The majority of Apple’s sales and profits comes from iPhone. We’ve not quite reached Peak iPhone, but we are edging ever close to Peak iPhone Value. Nearly everyone who wants an iPhone and can afford an iPhone has one, and everyone who has one uses theirs throughout the day, and there’s little Apple can do to move the needle on either of these until everything, including inside our cars, our homes, our appliances, our roads, all go digital.
This puts a hard limit on the value Apple can extract from iPhone — incessant talk of “ecosystem” and “services” will do little for the top-line.

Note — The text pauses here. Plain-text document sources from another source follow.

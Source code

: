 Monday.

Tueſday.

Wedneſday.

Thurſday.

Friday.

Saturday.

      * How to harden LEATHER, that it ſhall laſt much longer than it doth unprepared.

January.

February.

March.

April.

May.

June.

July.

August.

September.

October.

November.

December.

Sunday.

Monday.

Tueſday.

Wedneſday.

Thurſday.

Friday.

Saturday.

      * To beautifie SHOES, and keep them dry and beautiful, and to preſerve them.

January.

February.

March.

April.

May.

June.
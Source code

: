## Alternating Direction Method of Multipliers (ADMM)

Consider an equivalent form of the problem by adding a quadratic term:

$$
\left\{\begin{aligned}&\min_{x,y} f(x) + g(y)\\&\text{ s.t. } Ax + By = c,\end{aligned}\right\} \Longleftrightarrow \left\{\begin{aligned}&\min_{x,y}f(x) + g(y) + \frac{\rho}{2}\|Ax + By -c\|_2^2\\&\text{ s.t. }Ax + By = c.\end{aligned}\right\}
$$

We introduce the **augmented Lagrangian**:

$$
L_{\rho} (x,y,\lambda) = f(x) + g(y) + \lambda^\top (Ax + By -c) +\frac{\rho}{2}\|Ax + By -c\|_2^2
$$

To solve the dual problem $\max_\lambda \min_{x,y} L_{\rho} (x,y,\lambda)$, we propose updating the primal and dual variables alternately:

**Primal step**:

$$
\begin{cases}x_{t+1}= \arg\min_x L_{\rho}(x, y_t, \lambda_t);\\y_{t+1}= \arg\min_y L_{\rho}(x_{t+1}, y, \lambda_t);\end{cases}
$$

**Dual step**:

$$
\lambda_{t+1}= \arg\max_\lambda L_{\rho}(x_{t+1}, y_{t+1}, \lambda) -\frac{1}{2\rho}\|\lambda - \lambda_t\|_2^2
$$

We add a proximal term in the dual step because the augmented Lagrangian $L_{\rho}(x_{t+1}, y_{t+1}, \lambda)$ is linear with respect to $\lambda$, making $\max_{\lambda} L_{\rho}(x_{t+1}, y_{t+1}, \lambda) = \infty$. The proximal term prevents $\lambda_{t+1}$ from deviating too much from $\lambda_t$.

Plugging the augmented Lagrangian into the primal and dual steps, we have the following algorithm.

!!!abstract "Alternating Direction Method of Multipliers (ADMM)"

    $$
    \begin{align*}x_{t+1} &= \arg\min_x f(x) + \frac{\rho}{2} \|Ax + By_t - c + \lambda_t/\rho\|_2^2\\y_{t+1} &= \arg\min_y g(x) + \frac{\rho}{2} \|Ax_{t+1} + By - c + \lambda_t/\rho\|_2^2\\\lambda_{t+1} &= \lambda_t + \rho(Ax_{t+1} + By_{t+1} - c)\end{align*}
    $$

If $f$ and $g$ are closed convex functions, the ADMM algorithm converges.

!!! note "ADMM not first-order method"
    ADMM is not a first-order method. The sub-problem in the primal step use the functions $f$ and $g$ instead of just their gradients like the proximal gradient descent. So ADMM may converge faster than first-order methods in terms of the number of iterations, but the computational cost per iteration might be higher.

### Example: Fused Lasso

Those who can have iPhone, do have iPhone, and all that iPhone can potentially do — for now and the next few years — it can already do, and the users are doing it.
That’s not a good spot to be in.
Apple makes its money by selling high-margin computerized screens to the world’s 10%, plus those who believe they will someday make it into the club. But how many high-margin computerized screens can you sell? That’s the crux of the issue. Do not forget this.
The fundamental problem for Apple is that the iPhone and the Mac are more than adequate for nearly every user, and every user’s use case. Think it through. You have an iPhone and a Mac. You don’t really need any more high-margin computerized screens in your life.
But Apple, as corporations do, wants more, and so it must sell you many many more of what it makes — computerized screens — than just the two you already have.
This will not be easy.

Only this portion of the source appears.